Arya Stark – The Wolf Girl. Not much to say here, but it’s worth pointing out that the 5 speed Sworn Swords can get a very solid positional advantage from this extra movement to give them flank or rear charges, and your opponent may be more likely to leave an opening for an Arya-enhanced charge from Sworn Swords where they would guard more carefully against units like Berserkers. Be ready to capitalize on your opponent underestimating the unit.
Catelyn Stark – Lady of Winterfell. Armies with multiple Sworn Swords absolutely LOVE having Catelyn in the lineup. Early in the game, her token removal is useful but often she is best used on units like Umber Berserkers. However, once the melee truly starts and your units begin taking damage, the Sworn Swords become a prime target for her influence effect. Sworn Swords on their last rank getting a free attack with Catelyn influence after she takes the Attack zone on the tactics board is extremely strong output, especially from a damaged 5-point unit.
Eddard Stark – Warden of the North. Eddard is a solid if slightly underwhelming healing option for Stark armies. As such, he’s very beneficial to give your Sworn Swords additional sustain by healing their self-inflicted damage, but you’d often rather healer a unit that will last longer and get more value from the healing.
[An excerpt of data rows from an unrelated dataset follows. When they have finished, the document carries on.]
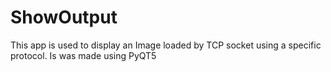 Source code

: # ShowOutput
This app is used to display an Image loaded by TCP socket using a specific protocol. Is was made using PyQT5
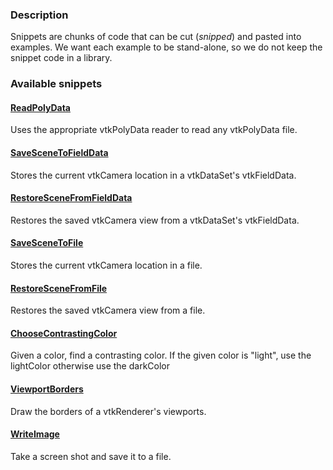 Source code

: ### Description

Snippets are chunks of code that can be cut (*snipped*) and pasted into examples. We want each example to be stand-alone, so we do not keep the snippet code in a library.

### Available snippets

#### [ReadPolyData](/Cxx/Snippets/ReadPolyData.md)

Uses the appropriate vtkPolyData reader to read any vtkPolyData file.

#### [SaveSceneToFieldData](/Cxx/Snippets/SaveSceneToFieldData)

Stores the current vtkCamera location in a vtkDataSet's vtkFieldData.

#### [RestoreSceneFromFieldData](/Cxx/Snippets/RestoreSceneFromFieldData)

Restores the saved vtkCamera view from a vtkDataSet's vtkFieldData.

#### [SaveSceneToFile](/Cxx/Snippets/SaveSceneToFile)

Stores the current vtkCamera location in a file.

#### [RestoreSceneFromFile](/Cxx/Snippets/RestoreSceneFromFile)

Restores the saved vtkCamera view from a file.

#### [ChooseContrastingColor](/Cxx/Snippets/ChooseContrastingColor)

Given a color, find a contrasting color. If the given color is "light", use the lightColor otherwise use the darkColor

#### [ViewportBorders](/Cxx/Snippets/ViewportBorders)

Draw the borders of a vtkRenderer's viewports.

#### [WriteImage](/Cxx/Snippets/WriteImage)
Take a screen shot and save it to a file.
In a Sworn Sword heavy army, if you’re going to spend 4 points on an NCU, you’d almost always rather have Catelyn.
Rodrik Cassel – Combat Veteran. This is only here to make sure you don’t select a Sworn Sword for Rodrik’s influence ability, as the Critical Blow from his ability and Stark Fury don’t stack.
For unit Attachments, we’re basically looking at if the Sworn Swords are a good home for that attachment, and whether there are better units where you’d rather have that attachment if you’ve got a decision to make in your army.
Crannogman Warden. While a great general attachment, I tend to prefer Wardens on ranged units that don’t have another way (like Charging) to get attack rerolls. I also find that I usually end up activating my Sworn Swords later in the round (to let them bat cleanup while tankier units tie up the enemy). I’d rather have many other 1-point attachments over this on Sworn Swords.
Dreadfort Captain. Much like Ramsay, this feature is largely wasted on Sworn Swords that have no natural way to modify panic checks. Avoid the Captain here.
Meera Reed – Cunning Trapper. Meera is one of the strongest 1-point options you can find in the Stark army, not really because of her free wounds but because of how she ruthlessly punishes “free activation” units like Direwolves without tying a full 5+ point unit. That said, Meera largely doesn’t care which unit you put her in, as long as she is “in the fight” so that her ability is within range of the enemy. Sworn Swords are great, Berserkers and Greataxes are…also great.
Sworn Sword Captain. If I need an attachment for Sworn Swords, this is the first place I look. The order seems simple, but the Sworn Sword Captain makes this 6-point unit capable of dealing damage much more expensive units would be jealous of. In the earlier comparison with the NW Sworn Brothers, we saw that the Sworn Swords already have better damage output per point than the Brothers (0.78 vs 0.74 expected units removed per point). The Sworn Sword Captain increases their expected units removed (not including any Charge bonus!) from 3.89 to a whopping 5.56, or 0.93 expected per point. You really can’t go wrong with this pairing, as it creates a neat, self-contained wrecking ball of a unit. Be prepared for your opponent to blame their dice when this unit wipes something out.
Umber Champion. The new version of the Umber Champion is SO GOOD…on anything but Sworn Swords. Like Greatjon, you end up killing yourself too quickly to get 6 points of value out of them. Look elsewhere for Umber shenanigans, unfortunately.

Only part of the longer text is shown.